Je réarrange quelques détails avant l’ouverture, replace une robe sur un mannequin et range les ciseaux dans le tiroir, à côté des multiples aiguilles et épingles. Aucun vêtement n’est parfait dès le départ, il faut toujours effectuer des retouches, recintrer, recouper jusqu’à ce que la cliente soit satisfaite, ce qui est l’objectif. Ma boutique Chanel Modes, à Paris, est devenue très populaire auprès de la haute société mais qu’en sera-t-il ici ? Je le saurai dans peu de temps. Un dernier coup d’œil au miroir, vérifiant que ma petite robe noire me met toujours autant en valeur et j’ouvre la porte de la boutique. Je jette un regard dans la rue : quelques femmes sont là, c’est un bon début ! Elles s’empressent de me saluer et d’entrer. En silence, elles observent mes créations, prenant et reposant. Au bout d’un moment, une dame vient me voir :

« – Bonjour, je vous ai vue ces derniers jours, en ville. J’ai remarqué que vous portiez un magnifique ensemble marinière. Serait-il disponible à la vente ?

– Oui bien sûr ! je m’empresse de répondre, suivez-moi ! »

Je la guide jusqu’à mon atelier où l’ensemble attend sur le plan de travail. Pour pouvoir l’essayer, elle me demande de l’aide pour enlever sa robe. Voilà encore un défaut de ces robes, on est même dépendantes pour les enlever. Elle enfile ensuite l’ensemble et, avant qu’elle ne réagisse, je rectifie avec une épingle le col qui bâille. Elle s’exclame :

« – C’est magnifique ! Et c’est tellement simple à porter ! Vous les faites vous-mêmes ?

– Ce sont mes créations, mais j’ai quelques couturières qui m’aident à les confectionner ; je ne suis pas la seule responsable que cet ensemble arrive jusqu’à vous.

– Quelle modestie ! C’est rare chez des jeunes femmes assez influentes comme vous. En parlant d’âge, ne trouvez-vous pas que cet ensemble me vieillit ? J’ai 45 ans, c’est énorme, se plaint-elle.

– Il vous va à ravir. Personne n’est jeune après 40 ans, mais on peut être irrésistible à tout âge et c’est votre cas. »

Je la raccompagne jusqu’à la caisse. Elle repart, toute contente de son achat, et je la regarde, moi aussi toute contente de son achat.

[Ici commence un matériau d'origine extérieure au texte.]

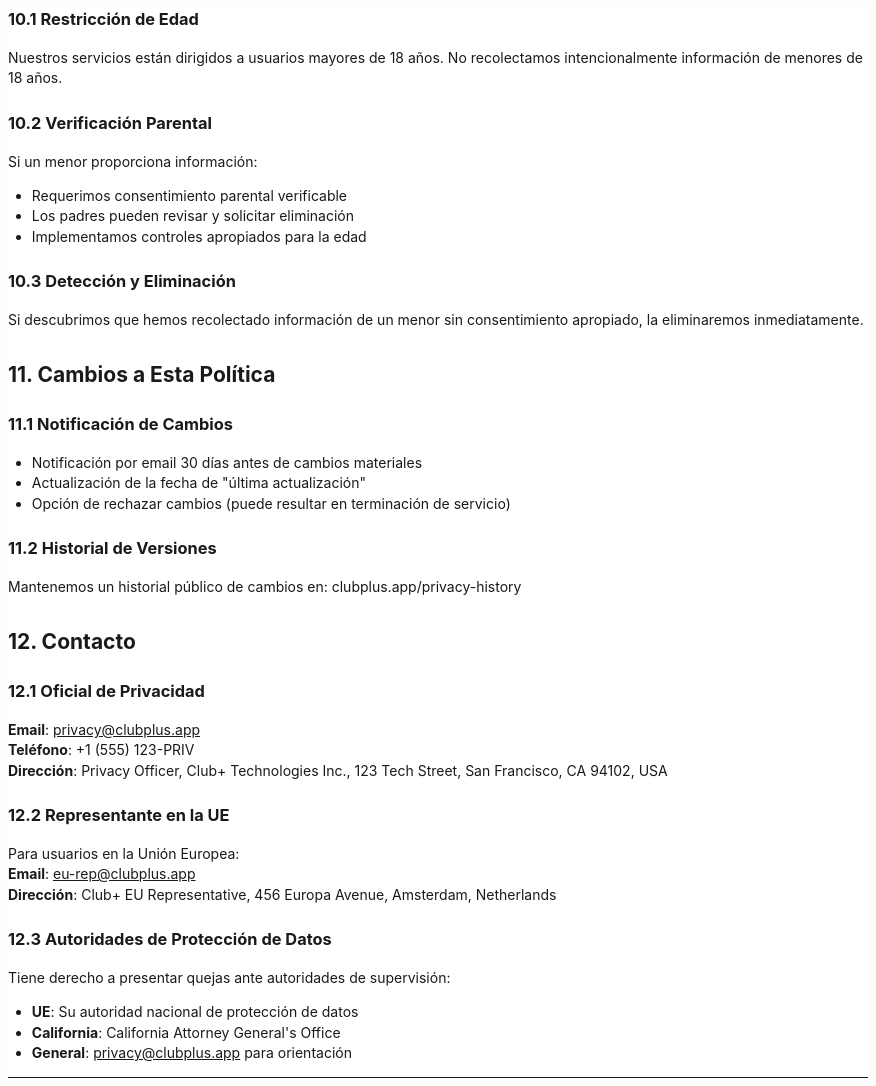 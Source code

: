 ### 10.1 Restricción de Edad

Nuestros servicios están dirigidos a usuarios mayores de 18 años. No
recolectamos intencionalmente información de menores de 18 años.

### 10.2 Verificación Parental

Si un menor proporciona información:

- Requerimos consentimiento parental verificable
- Los padres pueden revisar y solicitar eliminación
- Implementamos controles apropiados para la edad

### 10.3 Detección y Eliminación

Si descubrimos que hemos recolectado información de un menor sin consentimiento
apropiado, la eliminaremos inmediatamente.

## 11. Cambios a Esta Política

### 11.1 Notificación de Cambios

- Notificación por email 30 días antes de cambios materiales
- Actualización de la fecha de "última actualización"
- Opción de rechazar cambios (puede resultar en terminación de servicio)

### 11.2 Historial de Versiones

Mantenemos un historial público de cambios en: clubplus.app/privacy-history

## 12. Contacto

### 12.1 Oficial de Privacidad

**Email**: privacy@clubplus.app  
**Teléfono**: +1 (555) 123-PRIV  
**Dirección**: Privacy Officer, Club+ Technologies Inc., 123 Tech Street, San
Francisco, CA 94102, USA

### 12.2 Representante en la UE

Para usuarios en la Unión Europea:  
**Email**: eu-rep@clubplus.app  
**Dirección**: Club+ EU Representative, 456 Europa Avenue, Amsterdam,
Netherlands

### 12.3 Autoridades de Protección de Datos

Tiene derecho a presentar quejas ante autoridades de supervisión:

- **UE**: Su autoridad nacional de protección de datos
- **California**: California Attorney General's Office
- **General**: privacy@clubplus.app para orientación

--- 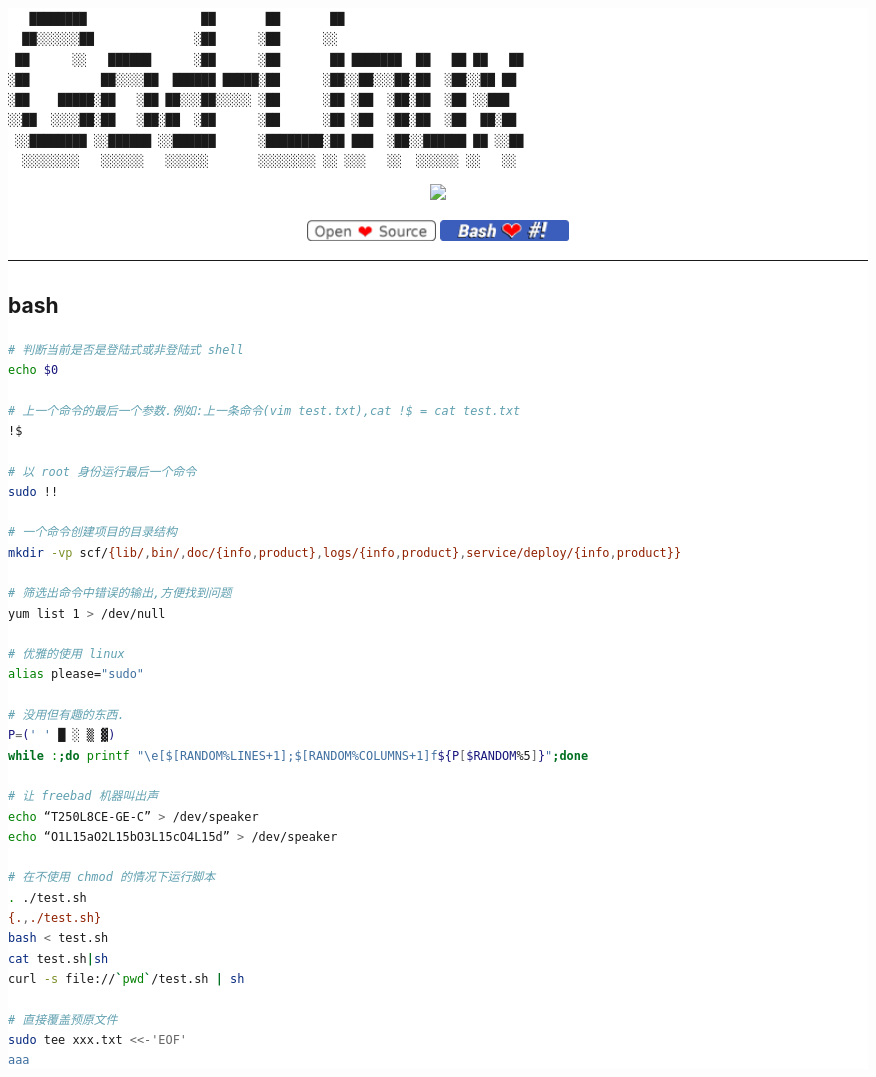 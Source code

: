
 ```
   ████████                ██       ██       ██
  ██░░░░░░██              ░██      ░██      ░░
 ██      ░░   ██████      ░██      ░██       ██ ███████  ██   ██ ██   ██
░██          ██░░░░██  ██████ █████░██      ░██░░██░░░██░██  ░██░░██ ██
░██    █████░██   ░██ ██░░░██░░░░░ ░██      ░██ ░██  ░██░██  ░██ ░░███
░░██  ░░░░██░██   ░██░██  ░██      ░██      ░██ ░██  ░██░██  ░██  ██░██
 ░░████████ ░░██████ ░░██████      ░████████░██ ███  ░██░░██████ ██ ░░██
  ░░░░░░░░   ░░░░░░   ░░░░░░       ░░░░░░░░ ░░ ░░░   ░░  ░░░░░░ ░░   ░░
```

<p align="center">
    <a href="https://en.wikipedia.org/wiki/The_Portrait_(Magritte)"><img src="../../../assets/img/banner/God-Linux.jpg" width="90%"></a>
</p>

<p align="center">
    <a href="https://github.com/ellerbrock/open-source-badges/"><img src="../../../assets/img/Integrated/Linux/open-source.png" width="15%"></a>
    <a href="https://github.com/ellerbrock/open-source-badges/"><img src="../../../assets/img/Integrated/Linux/bash.png" width="15%"></a>
</p>

---

## bash

``` bash
# 判断当前是否是登陆式或非登陆式 shell
echo $0

# 上一个命令的最后一个参数.例如:上一条命令(vim test.txt),cat !$ = cat test.txt
!$

# 以 root 身份运行最后一个命令
sudo !!

# 一个命令创建项目的目录结构
mkdir -vp scf/{lib/,bin/,doc/{info,product},logs/{info,product},service/deploy/{info,product}}

# 筛选出命令中错误的输出,方便找到问题
yum list 1 > /dev/null

# 优雅的使用 linux
alias please="sudo"

# 没用但有趣的东西.
P=(' ' █ ░ ▒ ▓)
while :;do printf "\e[$[RANDOM%LINES+1];$[RANDOM%COLUMNS+1]f${P[$RANDOM%5]}";done

# 让 freebad 机器叫出声
echo “T250L8CE-GE-C” > /dev/speaker
echo “O1L15aO2L15bO3L15cO4L15d” > /dev/speaker

# 在不使用 chmod 的情况下运行脚本
. ./test.sh
{.,./test.sh}
bash < test.sh
cat test.sh|sh
curl -s file://`pwd`/test.sh | sh

# 直接覆盖预原文件
sudo tee xxx.txt <<-'EOF'
aaa
```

L’avenir de cette boutique commence bien.

ÉPILOGUE

Gabrielle Chanel, surnommée par la suite Coco, a vécu du 19 août 1883 au 10 janvier 1971. Abandonnée par son père, elle se retrouve comme orpheline, mais loin de l’empêcher de réussir, cela renforce son caractère persévérant. Elle est une grande figure de la mode, mais elle a aussi défendu le fait que les femmes ont le total pouvoir sur leur corps, leur manière de s’habiller et leur attitude face aux hommes. Elle refusait également que ce soient toujours les hommes qui jugent la beauté des femmes, elle-même n’étant pas « conforme » aux critères de beauté de l’époque. Elle reste à jamais le symbole de l’élégance et de la mode.